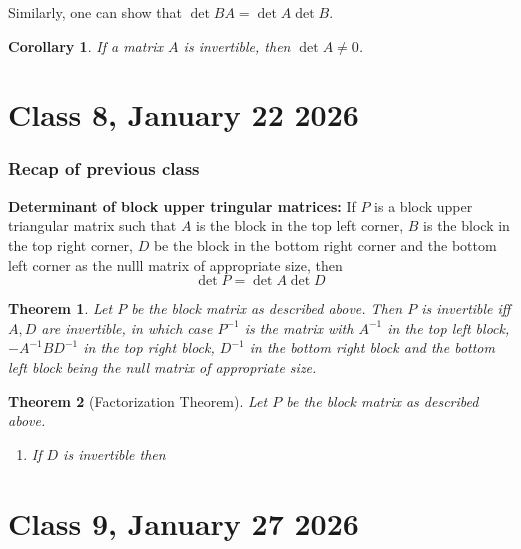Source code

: \documentclass{article}
\newtheorem{theorem}{Theorem}
\newtheorem{corollary}{Corollary}
\begin{document}
Similarly, one can show that $\det{BA}=\det{A}\det{B}$. 
\begin{corollary}
 If a matrix $A$ is invertible, then $\det{A}\neq 0$.   
\end{corollary}
\section*{Class 8, January 22 2026}
\subsubsection*{Recap of previous class}
\textbf{Determinant of block upper tringular matrices:} If $P$ is a block upper triangular matrix such that $A$ is the block in the top left corner, $B$ is the block in the top right corner, $D$ be the block in the bottom right corner and the bottom left corner as the nulll matrix of appropriate size, then 
$$\det{P}=\det{A}\det{D}$$
\begin{theorem}
    Let $P$ be the block matrix as described above. Then $P$ is invertible iff $A,D$ are invertible, in which case $P^{-1}$ is the matrix with $A^{-1}$ in the top left block, $-A^{-1}BD^{-1}$ in the top right block, $D^{-1}$ in the bottom right block and the bottom left block being the null matrix of appropriate size.
\end{theorem}
\begin{theorem}[Factorization Theorem]
    Let $P$ be the block matrix as described above. 
    \begin{enumerate}
        \item If $D$ is invertible then 
        
    \end{enumerate} 
    
\end{theorem}
\section*{Class 9, January 27 2026}
\end{document}
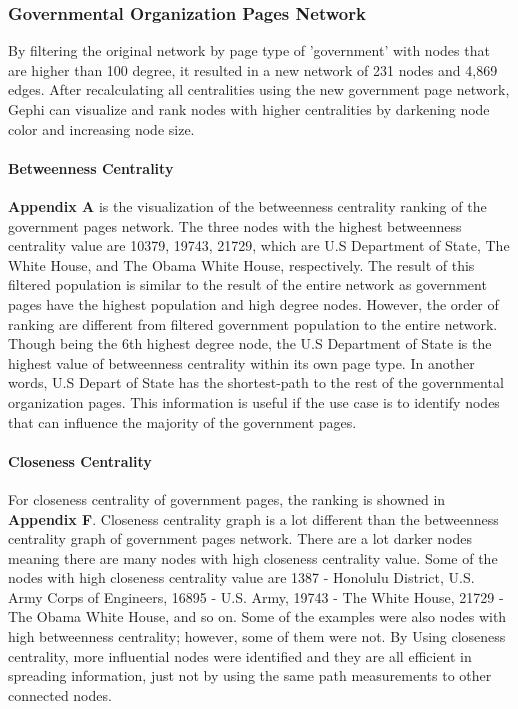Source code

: \documentclass[11pt,twocolumn]{article}
\begin{document}
\subsubsection{Governmental Organization Pages Network}
By filtering the original network by page type of 'government' with nodes that are higher than 100 degree, it resulted in a new network of 231 nodes and 4,869 edges. After recalculating all centralities using the new government page network, Gephi can visualize and rank nodes with higher centralities by darkening node color and increasing node size. 

\paragraph{Betweenness Centrality}
\textbf{Appendix A} is the visualization of the betweenness centrality ranking of the government pages network. The three nodes with the highest betweenness centrality value are 10379, 19743, 21729, which are U.S Department of State, The White House, and The Obama White House, respectively. The result of this filtered population is similar to the result of the entire network as government pages have the highest population and high degree nodes. However, the order of ranking are different from filtered government population to the entire network. Though being the 6th highest degree node, the U.S Department of State is the highest value of betweenness centrality within its own page type. In another words, U.S Depart of State has the shortest-path to the rest of the governmental organization pages. This information is useful if the use case is to identify nodes that can influence the majority of the government pages. 

\paragraph{Closeness Centrality}
For closeness centrality of government pages, the ranking is showned in \textbf{Appendix F}. Closeness centrality graph is a lot different than the betweenness centrality graph of government pages network. There are a lot darker nodes meaning there are many nodes with high closeness centrality value. Some of the nodes with high closeness centrality value are 1387 - Honolulu District, U.S. Army Corps of Engineers, 16895 - U.S. Army, 19743 - The White House, 21729 - The Obama White House, and so on. Some of the examples were also nodes with high betweenness centrality; however, some of them were not. By Using closeness centrality, more influential nodes were identified and they are all efficient in spreading information, just not by using the same path measurements to other connected nodes.
\end{document}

■ ■ ■ ■ ■

How many lines of the entries above hold the string "corollary"? Reply with the number alone.

▶ _Task solution_:
3